Introduction

In this first post in a series of posts where I will deep dive into the lectures of Andrej Karpathy’s “Neural Networks: Zero to Hero” course. I want to explore the small details that were skimmed through, left out or not explained in depth in the first lecture about micrograd. And hopefully add some intuition and motivation behind some concepts that were introduced in that lecture.

In the first lecture of the series, we are introduced to the concept of building a simple neural network framework from scratch using Python.

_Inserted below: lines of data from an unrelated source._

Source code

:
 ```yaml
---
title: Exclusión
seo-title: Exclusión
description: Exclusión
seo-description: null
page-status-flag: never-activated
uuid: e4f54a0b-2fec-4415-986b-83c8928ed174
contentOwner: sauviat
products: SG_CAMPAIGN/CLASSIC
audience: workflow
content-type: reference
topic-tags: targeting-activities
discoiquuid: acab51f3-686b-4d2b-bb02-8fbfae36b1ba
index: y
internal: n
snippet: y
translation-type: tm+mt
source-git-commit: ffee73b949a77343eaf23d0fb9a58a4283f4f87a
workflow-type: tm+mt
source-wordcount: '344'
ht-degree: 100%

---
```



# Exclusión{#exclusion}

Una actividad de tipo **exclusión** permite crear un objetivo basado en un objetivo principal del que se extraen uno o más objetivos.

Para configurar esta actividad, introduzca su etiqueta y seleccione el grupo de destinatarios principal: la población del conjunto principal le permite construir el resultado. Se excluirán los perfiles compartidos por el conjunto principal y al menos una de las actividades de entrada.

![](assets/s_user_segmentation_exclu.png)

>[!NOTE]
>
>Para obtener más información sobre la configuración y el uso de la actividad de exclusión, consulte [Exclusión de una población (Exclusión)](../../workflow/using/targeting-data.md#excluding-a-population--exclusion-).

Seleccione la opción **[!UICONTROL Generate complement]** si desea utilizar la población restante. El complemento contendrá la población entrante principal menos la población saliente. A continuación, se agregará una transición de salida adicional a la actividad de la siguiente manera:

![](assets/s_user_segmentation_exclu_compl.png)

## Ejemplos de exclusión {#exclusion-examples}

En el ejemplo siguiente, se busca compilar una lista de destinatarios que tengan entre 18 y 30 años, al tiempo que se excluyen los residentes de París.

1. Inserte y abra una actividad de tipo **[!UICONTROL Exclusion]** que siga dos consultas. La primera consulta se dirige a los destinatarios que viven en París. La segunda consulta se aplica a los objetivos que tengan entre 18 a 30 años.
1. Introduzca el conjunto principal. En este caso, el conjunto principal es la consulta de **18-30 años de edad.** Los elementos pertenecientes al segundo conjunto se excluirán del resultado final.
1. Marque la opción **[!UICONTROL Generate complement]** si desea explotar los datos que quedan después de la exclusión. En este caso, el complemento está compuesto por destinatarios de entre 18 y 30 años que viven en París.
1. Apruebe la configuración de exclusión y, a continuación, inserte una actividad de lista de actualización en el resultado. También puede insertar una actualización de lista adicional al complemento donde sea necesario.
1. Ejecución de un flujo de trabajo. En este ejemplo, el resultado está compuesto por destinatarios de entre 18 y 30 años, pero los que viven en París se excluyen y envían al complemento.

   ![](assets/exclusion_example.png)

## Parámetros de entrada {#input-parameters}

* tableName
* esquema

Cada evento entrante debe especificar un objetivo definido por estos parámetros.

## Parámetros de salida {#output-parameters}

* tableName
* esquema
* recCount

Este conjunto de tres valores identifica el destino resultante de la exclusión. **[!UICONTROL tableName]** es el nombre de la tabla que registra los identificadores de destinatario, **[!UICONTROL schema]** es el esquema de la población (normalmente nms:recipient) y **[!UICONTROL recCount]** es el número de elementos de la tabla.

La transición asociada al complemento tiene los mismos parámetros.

The framework is called “micrograd”. It serves as a minimalistic implementation to help us understand the underlying mechanics of neural networks and backpropagation.

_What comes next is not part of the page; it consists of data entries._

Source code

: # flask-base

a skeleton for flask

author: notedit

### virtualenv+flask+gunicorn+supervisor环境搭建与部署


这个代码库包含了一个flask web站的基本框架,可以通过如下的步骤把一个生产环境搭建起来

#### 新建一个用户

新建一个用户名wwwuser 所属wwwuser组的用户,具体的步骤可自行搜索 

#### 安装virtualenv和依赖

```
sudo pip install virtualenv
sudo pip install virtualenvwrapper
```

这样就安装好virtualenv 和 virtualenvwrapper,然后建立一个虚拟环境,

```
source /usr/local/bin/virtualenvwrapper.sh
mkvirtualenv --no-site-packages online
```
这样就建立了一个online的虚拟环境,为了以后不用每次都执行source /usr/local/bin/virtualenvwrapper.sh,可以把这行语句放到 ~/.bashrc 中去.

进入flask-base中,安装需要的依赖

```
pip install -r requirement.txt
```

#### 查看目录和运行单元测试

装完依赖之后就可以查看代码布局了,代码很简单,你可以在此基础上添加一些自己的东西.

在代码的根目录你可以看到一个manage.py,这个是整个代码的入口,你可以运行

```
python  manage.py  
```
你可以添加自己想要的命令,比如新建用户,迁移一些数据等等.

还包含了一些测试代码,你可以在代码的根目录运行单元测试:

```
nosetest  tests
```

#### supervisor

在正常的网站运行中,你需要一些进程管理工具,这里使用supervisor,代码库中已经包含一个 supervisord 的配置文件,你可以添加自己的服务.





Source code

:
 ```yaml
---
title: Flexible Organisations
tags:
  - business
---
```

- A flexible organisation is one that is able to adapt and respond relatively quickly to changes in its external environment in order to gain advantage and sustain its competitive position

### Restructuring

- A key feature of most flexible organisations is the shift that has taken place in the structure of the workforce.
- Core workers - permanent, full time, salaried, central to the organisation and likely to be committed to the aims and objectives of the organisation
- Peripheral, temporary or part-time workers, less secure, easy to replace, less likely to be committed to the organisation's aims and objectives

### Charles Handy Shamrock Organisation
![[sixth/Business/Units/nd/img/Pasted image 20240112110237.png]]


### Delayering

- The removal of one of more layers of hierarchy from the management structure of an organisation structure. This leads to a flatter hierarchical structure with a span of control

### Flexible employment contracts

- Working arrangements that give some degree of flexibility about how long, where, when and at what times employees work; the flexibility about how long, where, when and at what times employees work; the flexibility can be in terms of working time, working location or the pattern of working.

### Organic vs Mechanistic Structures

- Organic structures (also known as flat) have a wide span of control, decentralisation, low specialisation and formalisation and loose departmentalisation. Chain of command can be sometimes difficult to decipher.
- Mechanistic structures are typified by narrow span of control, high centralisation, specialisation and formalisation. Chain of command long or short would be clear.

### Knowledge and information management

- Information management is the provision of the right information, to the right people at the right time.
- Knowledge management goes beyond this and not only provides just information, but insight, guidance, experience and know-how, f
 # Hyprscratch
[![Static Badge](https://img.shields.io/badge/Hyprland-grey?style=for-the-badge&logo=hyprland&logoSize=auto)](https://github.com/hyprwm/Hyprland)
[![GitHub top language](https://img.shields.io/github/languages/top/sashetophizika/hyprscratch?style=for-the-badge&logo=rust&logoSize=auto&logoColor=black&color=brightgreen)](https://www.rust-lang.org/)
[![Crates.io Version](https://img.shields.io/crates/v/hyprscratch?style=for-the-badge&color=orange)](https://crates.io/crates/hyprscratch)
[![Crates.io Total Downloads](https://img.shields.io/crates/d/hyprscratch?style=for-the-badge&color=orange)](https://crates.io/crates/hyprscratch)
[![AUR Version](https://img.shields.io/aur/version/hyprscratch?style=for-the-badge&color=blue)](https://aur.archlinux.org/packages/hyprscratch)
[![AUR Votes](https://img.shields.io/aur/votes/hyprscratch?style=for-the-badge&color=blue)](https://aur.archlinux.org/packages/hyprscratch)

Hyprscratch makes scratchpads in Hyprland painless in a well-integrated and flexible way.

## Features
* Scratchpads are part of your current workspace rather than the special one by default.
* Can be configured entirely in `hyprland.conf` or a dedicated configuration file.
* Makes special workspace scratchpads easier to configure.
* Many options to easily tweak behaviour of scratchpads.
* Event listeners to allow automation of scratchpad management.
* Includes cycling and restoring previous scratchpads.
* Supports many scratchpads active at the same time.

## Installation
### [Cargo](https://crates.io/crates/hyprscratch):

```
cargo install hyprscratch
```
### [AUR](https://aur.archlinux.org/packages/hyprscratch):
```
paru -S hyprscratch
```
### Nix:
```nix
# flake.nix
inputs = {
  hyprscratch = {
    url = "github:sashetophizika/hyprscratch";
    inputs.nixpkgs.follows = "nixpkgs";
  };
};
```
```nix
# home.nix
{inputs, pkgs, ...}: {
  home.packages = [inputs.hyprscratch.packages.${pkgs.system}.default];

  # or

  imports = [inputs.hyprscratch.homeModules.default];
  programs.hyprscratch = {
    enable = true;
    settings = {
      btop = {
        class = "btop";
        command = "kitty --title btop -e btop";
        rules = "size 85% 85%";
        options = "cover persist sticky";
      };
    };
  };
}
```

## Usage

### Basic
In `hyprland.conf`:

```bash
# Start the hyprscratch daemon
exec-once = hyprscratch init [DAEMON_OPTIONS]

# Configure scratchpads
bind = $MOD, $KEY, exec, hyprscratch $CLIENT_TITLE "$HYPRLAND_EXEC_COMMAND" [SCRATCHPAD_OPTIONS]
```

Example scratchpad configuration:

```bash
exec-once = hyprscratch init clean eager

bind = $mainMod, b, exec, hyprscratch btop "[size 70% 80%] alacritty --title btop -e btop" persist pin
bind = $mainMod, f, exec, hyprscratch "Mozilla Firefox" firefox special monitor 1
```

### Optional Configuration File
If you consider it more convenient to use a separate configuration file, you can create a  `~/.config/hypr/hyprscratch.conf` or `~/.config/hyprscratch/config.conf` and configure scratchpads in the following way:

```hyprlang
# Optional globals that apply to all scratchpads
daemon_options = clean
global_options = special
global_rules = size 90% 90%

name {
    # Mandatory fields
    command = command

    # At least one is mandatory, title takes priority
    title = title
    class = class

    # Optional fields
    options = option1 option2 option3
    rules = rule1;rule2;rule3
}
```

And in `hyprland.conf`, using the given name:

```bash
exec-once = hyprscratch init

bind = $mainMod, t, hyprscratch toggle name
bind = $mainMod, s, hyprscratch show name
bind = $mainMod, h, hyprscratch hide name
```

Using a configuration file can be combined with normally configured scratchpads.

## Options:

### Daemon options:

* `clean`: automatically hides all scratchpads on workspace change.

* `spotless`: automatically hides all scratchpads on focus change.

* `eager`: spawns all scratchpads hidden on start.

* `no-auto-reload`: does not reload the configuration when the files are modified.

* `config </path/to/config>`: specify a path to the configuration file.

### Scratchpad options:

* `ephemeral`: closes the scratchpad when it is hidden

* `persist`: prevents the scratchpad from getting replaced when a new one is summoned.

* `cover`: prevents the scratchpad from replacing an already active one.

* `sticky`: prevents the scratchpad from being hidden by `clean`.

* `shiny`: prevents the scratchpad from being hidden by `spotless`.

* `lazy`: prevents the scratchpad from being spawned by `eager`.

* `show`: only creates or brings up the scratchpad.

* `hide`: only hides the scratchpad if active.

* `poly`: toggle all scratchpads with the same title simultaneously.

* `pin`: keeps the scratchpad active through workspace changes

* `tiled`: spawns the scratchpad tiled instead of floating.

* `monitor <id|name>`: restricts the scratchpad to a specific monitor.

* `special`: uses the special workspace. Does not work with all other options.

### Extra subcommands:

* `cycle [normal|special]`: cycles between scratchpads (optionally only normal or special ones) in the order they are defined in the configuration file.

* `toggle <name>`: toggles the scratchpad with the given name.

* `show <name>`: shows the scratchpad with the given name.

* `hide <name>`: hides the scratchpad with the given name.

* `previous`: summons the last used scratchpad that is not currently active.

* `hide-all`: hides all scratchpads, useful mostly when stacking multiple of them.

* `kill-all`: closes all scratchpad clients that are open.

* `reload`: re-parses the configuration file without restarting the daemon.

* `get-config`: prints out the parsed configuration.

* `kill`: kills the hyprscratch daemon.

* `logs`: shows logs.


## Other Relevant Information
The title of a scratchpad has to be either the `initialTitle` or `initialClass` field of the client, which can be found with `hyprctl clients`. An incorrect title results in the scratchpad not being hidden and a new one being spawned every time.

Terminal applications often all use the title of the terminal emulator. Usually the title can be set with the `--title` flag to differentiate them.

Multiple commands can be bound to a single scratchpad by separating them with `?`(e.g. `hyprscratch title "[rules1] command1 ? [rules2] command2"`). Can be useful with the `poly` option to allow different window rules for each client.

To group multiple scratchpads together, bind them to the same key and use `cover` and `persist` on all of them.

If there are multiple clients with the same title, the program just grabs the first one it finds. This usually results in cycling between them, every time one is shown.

In the first half of the lecture Andrej works super hard to calculate “by hand” the derivatives of some simple functions to illustrate the definition of a derivative and some intuition behind it and I want to delve a bit deeper into the motivation and build intuition behind why he did that.

Deep diving into the small details of micrograd

At a high level, what we did in that lecture is compose multiple “Value” objects with some operations to create a computational graph that represents an arbitrary mathematical function. One of the examples in the lecture is:

# inputs x1,x2
x1 = Value(2.0, label='x1')
x2 = Value(0.0, label='x2')
# weights w1,w2
w1 = Value(-3.0, label='w1')
w2 = Value(1.0, label='w2')
# bias of the neuron
b = Value(6.8813735870195432, label='b')
# x1*w1 + x2*w2 + b
x1w1 = x1*w1; x1w1.label = 'x1*w1'
x2w2 = x2*w2; x2w2.label = 'x2*w2'
x1w1x2w2 = x1w1 + x2w2; x1w1x2w2.label = 'x1*w1 + x2*w2'
n = x1w1x2w2 + b
o = n.tanh()
o.label = 'o'

In the end we got a function $o = f(x_1, x_2; w_1, w_2, b)$. In the lecture Andrej then goes on to calculate the derivatives of the output o with respect to each of the inputs and parameters by applying the chain rule of calculus to each node in the computational graph. He does so by implementing a custom operator for every operation possible between one or more Value objects. so for example for multiplication this is the custom operator we saw in the lecture:

def __mul__(self, other):
  out = Value(self.data * other.data, (self, other), '*')
  
  def _backward():
    self.grad += other.data * out.grad
    other.grad += self.data * out.grad
  out._backward = _backward
    
  return out

Now this caught me off guard a little bit, I honestly thought that if I had to implement this sort of idea I would’ve gone with something like this:

class Value:
def __init__(self, data, _children=(), _op='', label=''):
    self.data = data
    self.grad = 0.0
    self._backward = lambda: None
    self._prev = set(_children)
    self._op = _op
    self.label = label

    def _backward():
        match _op:
            case '*':
                x, y = _children
                x.grad += y.data * self.grad
                y.grad += x.data * self.grad
            case '+':
                x, y = _children
                x.grad += 1.0 * self.grad
                y.grad += 1.0 * self.grad
            # other operations...

    self._backward = _backward

def __mul__(self, other):
    return Value(self.data * other.data, (self, other), '*')

def __add__(self, other):
    return Value(self.data + other.data, (self, other), '+')

# other operations...

Reading this code at first glance didn’t seem straightforward to me, where is out.grad coming from? how does this even work given that we initialize .grad to in the constructor to 0.0? isn’t everything here is just 0.0? I think this is the rare case where using an abstraction is actually more intuitive than using a concrete example, so lets define some function f which is defined as $o = f(x, y)$ Which is some sub-computation in the whole computational graph And lets denote the output of the computational graph as L (which is usually the loss function in a neural network though for now it can be any function) and lets define f_raw as the actual operation on the data fields of x and y.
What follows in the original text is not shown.